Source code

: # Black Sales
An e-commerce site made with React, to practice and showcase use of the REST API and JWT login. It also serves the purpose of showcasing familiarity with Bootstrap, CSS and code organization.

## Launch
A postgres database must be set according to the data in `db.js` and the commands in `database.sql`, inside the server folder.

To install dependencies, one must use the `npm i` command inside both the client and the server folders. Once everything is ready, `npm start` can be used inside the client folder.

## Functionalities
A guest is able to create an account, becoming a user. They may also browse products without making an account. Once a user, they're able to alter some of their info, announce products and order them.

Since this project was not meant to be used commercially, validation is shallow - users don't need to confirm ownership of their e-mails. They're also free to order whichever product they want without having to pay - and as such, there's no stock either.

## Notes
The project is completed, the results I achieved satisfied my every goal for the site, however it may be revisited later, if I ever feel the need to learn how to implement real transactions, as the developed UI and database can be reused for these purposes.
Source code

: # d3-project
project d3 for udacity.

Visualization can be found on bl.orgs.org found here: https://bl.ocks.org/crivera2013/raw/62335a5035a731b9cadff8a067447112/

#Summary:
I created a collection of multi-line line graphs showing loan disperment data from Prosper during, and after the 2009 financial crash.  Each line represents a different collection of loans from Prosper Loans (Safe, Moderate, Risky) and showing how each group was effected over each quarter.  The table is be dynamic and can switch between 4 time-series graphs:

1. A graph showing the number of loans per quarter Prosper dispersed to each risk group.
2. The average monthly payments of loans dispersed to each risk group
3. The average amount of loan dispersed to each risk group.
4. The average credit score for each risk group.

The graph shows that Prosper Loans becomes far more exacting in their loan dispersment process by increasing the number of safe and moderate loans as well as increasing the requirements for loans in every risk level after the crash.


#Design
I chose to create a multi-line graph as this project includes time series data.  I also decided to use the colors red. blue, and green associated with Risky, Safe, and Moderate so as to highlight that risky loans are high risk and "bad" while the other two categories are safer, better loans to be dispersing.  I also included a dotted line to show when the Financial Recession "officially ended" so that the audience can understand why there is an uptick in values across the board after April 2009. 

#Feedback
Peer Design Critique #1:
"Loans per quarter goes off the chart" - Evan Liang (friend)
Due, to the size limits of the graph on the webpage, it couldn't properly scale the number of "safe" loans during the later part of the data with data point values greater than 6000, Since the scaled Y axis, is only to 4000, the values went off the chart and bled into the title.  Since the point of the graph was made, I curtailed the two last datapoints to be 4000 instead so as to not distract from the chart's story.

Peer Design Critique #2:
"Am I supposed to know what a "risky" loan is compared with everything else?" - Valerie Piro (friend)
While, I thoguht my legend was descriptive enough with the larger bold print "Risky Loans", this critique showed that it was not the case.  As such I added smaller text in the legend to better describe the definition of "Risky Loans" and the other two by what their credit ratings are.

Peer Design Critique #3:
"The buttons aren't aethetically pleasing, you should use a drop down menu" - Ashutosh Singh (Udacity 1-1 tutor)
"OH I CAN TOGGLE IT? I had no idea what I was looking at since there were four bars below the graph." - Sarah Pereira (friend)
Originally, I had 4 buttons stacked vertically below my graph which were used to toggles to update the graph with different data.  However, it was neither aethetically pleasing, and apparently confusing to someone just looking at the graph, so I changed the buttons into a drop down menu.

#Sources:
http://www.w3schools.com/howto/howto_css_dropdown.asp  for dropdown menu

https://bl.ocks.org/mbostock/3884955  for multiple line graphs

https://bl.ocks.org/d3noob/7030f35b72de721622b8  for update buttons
__________________________________________________
▶ Try it
Take every line from the data that contains the word "order".

▶ Answer
A guest is able to create an account, becoming a user. They may also browse products without making an account. Once a user, they're able to alter some of their info, announce products and order them.
Since this project was not meant to be used commercially, validation is shallow - users don't need to confirm ownership of their e-mails. They're also free to order whichever product they want without having to pay - and as such, there's no stock either.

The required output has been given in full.